**Work to be completed:** Only the total should be returned: the number of lines in the data that hold the string "empty".

*** Exercise materials Section Begins ***

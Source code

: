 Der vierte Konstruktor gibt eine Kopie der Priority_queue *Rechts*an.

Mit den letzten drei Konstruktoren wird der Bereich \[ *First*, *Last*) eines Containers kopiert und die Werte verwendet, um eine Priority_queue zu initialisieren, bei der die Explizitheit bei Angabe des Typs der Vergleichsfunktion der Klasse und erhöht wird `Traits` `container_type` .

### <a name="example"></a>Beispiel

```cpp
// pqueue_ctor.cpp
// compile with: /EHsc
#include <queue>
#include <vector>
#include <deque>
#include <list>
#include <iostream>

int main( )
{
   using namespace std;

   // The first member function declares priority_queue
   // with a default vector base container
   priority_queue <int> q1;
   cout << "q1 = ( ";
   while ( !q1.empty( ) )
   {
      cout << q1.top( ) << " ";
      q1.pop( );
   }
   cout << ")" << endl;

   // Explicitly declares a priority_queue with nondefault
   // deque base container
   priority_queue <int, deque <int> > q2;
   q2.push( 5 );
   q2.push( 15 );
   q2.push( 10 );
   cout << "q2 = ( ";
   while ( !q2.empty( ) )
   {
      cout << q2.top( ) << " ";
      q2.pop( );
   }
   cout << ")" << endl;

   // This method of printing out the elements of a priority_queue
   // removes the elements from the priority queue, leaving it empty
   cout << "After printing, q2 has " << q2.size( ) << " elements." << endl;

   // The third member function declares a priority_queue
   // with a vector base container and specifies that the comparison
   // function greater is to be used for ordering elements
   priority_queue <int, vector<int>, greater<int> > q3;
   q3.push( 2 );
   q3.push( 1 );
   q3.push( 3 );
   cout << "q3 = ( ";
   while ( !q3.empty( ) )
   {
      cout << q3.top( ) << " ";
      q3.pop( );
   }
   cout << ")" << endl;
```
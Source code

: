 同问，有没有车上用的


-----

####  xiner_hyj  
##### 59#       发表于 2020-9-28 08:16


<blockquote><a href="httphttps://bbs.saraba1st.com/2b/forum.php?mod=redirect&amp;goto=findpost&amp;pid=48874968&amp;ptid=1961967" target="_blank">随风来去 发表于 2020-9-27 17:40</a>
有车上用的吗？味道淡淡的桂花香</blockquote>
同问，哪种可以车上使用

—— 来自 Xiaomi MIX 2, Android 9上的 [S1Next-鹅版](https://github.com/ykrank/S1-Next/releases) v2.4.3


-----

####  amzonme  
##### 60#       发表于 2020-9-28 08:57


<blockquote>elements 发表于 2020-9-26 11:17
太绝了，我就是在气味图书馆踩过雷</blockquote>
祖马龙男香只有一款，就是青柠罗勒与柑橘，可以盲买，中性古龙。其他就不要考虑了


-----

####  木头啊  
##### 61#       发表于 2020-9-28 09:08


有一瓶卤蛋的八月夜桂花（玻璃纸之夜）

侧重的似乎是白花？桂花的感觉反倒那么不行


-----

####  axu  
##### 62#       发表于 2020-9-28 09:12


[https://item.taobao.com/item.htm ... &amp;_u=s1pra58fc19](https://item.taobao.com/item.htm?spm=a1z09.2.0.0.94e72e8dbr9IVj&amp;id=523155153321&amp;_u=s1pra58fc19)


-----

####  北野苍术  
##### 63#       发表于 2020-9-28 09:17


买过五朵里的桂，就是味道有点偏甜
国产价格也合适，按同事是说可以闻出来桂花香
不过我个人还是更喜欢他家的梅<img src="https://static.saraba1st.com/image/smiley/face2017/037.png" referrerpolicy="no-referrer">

*** Exercise materials Section Ends ***

**Solved exercise:** 4